SOURCE DATA Start Marker

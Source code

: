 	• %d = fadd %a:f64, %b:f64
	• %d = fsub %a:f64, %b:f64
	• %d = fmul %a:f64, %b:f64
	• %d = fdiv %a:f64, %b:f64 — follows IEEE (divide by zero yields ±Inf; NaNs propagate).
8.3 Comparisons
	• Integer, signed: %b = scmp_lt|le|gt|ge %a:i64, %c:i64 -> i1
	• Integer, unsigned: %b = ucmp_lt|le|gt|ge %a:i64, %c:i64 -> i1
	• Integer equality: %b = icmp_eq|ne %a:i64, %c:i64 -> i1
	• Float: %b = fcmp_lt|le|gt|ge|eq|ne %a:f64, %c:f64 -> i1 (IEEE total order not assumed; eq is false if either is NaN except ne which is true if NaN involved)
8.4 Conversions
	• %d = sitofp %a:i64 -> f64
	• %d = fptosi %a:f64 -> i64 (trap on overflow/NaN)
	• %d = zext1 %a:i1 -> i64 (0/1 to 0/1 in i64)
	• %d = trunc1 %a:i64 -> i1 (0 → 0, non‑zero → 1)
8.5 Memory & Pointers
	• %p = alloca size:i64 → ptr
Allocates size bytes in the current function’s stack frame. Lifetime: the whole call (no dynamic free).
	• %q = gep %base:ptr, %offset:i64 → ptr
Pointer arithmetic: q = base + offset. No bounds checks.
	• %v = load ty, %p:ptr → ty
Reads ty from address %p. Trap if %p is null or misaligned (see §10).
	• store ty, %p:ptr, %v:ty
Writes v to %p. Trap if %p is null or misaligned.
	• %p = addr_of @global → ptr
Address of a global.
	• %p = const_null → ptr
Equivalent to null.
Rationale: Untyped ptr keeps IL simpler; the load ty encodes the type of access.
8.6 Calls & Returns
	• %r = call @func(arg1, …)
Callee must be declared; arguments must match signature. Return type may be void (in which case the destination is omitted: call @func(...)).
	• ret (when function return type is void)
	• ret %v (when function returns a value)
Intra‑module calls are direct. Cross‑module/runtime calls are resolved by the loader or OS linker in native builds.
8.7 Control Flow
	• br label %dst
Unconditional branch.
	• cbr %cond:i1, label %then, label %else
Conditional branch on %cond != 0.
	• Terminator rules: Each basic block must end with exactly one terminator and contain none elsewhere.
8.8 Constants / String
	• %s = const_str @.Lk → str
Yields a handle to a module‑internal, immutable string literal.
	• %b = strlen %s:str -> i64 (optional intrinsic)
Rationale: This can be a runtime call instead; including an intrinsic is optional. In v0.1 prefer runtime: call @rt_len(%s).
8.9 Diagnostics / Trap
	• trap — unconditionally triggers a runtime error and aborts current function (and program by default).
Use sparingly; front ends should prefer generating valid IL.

SOURCE DATA End Marker

> [EXERCISE GOAL]: Set down, unchanged, only those lines above that fall between the line with "Address of a global." and the line with "call @func(arg1, …)", the two end lines included.

> [WRITTEN ANSWER]:
Address of a global.
	• %p = const_null → ptr
Equivalent to null.
Rationale: Untyped ptr keeps IL simpler; the load ty encodes the type of access.
8.6 Calls & Returns
	• %r = call @func(arg1, …)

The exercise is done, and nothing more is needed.